Up through the line that contains "its complete mediation", retype the entries exactly, beginning at the very first line.

#####

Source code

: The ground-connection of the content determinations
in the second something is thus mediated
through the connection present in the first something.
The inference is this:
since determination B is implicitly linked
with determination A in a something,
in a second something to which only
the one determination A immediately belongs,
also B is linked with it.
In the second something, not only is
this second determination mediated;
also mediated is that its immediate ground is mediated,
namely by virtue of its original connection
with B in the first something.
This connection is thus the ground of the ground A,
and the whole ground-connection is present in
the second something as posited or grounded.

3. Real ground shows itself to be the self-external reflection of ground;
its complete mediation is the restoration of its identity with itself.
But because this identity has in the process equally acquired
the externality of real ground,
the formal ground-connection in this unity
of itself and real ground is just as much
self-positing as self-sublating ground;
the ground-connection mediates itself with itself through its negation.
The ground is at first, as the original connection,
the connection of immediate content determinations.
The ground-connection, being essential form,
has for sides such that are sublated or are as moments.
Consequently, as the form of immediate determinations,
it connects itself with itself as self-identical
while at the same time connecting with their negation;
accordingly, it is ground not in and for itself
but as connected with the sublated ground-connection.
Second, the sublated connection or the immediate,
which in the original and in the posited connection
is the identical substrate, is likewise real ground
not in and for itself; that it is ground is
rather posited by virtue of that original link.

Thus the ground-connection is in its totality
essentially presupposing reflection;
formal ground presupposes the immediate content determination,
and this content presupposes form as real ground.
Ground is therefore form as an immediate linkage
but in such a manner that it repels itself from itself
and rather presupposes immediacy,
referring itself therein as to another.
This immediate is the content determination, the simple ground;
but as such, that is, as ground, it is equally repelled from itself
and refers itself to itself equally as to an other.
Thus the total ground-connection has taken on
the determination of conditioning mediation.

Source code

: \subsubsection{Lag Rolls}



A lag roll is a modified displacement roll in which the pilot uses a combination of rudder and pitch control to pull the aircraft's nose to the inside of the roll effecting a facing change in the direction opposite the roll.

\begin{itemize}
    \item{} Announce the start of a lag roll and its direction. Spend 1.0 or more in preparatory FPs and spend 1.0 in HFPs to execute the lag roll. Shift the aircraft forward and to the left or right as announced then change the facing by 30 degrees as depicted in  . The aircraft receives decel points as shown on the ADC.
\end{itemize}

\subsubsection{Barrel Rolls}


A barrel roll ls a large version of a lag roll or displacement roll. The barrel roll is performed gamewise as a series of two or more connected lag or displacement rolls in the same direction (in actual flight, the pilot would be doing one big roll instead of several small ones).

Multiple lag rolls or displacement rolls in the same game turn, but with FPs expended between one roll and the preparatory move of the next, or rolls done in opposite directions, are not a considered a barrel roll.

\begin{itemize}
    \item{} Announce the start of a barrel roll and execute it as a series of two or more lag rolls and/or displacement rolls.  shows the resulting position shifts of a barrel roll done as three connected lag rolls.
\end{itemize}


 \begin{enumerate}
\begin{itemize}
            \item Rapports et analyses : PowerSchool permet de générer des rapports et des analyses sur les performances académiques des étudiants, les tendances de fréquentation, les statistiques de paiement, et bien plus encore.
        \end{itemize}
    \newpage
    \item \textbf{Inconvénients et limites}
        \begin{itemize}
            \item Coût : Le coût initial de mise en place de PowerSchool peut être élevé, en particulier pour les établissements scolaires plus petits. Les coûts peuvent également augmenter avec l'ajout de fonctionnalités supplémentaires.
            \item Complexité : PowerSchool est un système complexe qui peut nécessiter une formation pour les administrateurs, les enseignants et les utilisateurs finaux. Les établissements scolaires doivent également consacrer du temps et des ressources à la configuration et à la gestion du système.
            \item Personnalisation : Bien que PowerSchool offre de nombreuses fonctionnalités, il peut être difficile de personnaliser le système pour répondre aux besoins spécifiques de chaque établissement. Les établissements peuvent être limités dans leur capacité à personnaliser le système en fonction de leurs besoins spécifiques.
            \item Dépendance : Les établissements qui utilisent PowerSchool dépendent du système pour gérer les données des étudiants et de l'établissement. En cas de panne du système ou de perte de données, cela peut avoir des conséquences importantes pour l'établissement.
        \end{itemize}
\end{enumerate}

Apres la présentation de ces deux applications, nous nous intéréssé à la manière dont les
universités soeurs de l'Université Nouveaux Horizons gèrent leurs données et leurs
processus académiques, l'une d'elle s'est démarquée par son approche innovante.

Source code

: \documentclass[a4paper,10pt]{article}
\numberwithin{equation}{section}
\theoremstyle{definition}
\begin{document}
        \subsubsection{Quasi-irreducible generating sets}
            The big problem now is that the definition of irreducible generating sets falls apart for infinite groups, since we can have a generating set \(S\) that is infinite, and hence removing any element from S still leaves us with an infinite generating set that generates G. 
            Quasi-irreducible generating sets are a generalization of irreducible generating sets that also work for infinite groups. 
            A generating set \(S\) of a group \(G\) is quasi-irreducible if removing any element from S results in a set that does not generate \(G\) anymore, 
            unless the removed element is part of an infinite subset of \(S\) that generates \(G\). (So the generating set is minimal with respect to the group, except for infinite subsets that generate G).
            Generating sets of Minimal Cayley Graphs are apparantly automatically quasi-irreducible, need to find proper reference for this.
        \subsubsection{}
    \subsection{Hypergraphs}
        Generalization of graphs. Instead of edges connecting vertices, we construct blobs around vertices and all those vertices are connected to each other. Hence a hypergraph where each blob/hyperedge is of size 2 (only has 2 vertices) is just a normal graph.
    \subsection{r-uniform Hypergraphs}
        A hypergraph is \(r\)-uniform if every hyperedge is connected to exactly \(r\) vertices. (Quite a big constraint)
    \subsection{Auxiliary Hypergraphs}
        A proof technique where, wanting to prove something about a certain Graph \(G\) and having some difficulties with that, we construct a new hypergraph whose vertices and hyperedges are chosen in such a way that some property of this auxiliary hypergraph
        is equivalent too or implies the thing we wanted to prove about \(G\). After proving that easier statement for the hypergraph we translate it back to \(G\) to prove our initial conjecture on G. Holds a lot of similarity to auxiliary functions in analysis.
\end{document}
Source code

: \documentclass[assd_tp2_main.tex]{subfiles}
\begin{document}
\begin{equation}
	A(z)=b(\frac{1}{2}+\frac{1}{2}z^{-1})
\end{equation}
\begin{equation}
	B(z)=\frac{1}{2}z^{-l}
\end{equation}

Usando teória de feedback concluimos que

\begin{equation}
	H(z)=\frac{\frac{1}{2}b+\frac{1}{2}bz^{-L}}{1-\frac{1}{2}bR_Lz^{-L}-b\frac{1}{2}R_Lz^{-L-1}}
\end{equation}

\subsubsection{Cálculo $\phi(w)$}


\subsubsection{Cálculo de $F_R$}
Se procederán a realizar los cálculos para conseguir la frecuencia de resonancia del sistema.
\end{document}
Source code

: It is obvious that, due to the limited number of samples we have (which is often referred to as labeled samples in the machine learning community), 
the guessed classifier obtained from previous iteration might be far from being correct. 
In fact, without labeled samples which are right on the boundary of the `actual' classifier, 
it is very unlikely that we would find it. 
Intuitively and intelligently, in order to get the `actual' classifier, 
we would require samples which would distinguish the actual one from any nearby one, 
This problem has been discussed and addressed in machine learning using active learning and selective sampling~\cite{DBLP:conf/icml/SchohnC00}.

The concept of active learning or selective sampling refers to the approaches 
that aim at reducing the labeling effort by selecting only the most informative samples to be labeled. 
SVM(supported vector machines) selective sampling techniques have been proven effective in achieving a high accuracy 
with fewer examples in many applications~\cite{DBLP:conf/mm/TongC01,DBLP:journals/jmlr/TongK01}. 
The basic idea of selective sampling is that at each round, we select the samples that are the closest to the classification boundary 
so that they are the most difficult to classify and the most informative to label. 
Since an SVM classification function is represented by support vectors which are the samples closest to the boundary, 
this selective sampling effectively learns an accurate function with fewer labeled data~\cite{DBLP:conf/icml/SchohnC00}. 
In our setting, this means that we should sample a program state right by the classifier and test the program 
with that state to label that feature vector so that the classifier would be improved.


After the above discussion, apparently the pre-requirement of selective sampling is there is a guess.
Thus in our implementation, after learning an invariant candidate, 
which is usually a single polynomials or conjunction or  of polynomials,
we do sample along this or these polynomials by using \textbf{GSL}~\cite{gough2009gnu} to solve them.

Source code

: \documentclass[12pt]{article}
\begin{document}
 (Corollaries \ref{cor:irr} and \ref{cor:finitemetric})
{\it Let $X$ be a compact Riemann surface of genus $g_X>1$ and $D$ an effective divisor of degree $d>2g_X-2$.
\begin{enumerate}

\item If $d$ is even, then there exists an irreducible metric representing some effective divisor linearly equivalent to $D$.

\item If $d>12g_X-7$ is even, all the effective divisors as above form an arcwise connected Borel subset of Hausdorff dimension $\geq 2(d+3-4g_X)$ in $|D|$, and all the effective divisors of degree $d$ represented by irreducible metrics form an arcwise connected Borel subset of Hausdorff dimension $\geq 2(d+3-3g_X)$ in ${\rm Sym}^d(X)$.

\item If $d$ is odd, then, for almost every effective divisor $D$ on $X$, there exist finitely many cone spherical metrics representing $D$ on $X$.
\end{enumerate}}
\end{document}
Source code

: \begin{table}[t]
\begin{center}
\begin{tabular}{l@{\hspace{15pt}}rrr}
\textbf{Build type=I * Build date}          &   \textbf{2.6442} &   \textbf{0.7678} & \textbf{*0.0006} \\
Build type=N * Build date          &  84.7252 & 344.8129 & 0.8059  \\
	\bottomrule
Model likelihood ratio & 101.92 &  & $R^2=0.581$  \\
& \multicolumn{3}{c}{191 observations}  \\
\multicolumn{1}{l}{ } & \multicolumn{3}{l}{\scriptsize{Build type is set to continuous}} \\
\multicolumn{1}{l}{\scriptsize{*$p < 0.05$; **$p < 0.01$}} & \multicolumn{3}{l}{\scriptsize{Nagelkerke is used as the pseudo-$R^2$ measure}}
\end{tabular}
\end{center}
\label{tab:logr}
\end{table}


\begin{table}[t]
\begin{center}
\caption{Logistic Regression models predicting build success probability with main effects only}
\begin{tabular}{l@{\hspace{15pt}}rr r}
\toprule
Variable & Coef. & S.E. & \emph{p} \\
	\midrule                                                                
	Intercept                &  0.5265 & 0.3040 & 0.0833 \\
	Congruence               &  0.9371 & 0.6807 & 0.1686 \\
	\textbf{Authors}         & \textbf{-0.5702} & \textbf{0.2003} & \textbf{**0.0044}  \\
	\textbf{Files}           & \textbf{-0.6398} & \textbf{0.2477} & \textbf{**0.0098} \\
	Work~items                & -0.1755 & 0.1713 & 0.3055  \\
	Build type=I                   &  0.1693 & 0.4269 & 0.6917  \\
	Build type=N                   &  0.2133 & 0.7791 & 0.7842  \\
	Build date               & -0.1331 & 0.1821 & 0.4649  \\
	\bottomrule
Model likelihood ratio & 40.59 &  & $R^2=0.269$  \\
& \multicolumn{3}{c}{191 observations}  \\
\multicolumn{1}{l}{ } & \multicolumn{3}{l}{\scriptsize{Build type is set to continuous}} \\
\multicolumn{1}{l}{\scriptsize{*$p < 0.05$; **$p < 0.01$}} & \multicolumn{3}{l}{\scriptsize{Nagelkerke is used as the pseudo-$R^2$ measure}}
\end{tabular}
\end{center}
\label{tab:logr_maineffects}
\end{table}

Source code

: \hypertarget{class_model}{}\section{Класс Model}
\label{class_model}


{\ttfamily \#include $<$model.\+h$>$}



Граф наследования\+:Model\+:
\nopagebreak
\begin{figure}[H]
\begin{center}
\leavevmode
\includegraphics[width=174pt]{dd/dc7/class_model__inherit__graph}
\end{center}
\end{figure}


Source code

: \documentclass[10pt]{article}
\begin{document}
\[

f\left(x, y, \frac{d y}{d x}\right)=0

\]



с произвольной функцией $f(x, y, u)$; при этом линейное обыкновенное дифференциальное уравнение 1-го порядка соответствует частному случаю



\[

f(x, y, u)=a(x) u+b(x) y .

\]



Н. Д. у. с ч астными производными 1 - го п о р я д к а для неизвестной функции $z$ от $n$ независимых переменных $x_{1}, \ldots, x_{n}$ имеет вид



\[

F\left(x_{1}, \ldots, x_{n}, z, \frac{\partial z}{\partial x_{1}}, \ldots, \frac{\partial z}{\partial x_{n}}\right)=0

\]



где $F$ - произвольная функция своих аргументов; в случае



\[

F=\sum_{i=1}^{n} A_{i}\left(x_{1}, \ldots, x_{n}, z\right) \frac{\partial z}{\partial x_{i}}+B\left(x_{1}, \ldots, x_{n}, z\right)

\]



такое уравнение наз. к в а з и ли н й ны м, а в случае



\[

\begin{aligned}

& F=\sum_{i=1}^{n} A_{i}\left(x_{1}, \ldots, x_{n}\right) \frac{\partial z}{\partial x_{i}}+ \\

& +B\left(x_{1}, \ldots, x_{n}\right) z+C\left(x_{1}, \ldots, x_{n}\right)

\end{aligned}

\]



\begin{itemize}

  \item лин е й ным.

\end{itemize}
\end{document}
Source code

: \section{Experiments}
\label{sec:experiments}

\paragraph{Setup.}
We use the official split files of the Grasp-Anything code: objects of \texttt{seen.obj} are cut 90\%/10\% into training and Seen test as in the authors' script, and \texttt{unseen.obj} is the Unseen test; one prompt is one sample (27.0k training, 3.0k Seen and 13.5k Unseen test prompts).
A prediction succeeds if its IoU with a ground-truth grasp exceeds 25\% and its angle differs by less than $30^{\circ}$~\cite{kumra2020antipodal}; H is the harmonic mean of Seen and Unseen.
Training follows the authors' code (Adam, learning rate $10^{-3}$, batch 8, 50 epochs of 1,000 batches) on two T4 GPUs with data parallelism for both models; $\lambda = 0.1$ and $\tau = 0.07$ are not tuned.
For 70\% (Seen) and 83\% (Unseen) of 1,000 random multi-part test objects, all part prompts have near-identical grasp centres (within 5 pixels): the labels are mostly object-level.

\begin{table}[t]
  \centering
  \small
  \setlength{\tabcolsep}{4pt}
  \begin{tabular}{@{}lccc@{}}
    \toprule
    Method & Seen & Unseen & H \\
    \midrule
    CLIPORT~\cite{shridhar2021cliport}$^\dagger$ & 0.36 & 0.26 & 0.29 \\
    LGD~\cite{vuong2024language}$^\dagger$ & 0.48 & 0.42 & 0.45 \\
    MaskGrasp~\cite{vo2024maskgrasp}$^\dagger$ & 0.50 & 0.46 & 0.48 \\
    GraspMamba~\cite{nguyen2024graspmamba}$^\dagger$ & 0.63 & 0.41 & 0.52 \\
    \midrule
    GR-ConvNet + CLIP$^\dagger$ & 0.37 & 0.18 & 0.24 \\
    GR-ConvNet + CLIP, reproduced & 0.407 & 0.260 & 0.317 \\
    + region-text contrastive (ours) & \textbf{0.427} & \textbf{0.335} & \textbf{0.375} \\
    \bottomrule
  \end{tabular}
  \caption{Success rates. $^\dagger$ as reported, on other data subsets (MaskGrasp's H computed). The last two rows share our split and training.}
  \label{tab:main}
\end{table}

#####

_Solution to the problem_
Source code

: The ground-connection of the content determinations
in the second something is thus mediated
through the connection present in the first something.
The inference is this:
since determination B is implicitly linked
with determination A in a something,
in a second something to which only
the one determination A immediately belongs,
also B is linked with it.
In the second something, not only is
this second determination mediated;
also mediated is that its immediate ground is mediated,
namely by virtue of its original connection
with B in the first something.
This connection is thus the ground of the ground A,
and the whole ground-connection is present in
the second something as posited or grounded.

3. Real ground shows itself to be the self-external reflection of ground;
its complete mediation is the restoration of its identity with itself.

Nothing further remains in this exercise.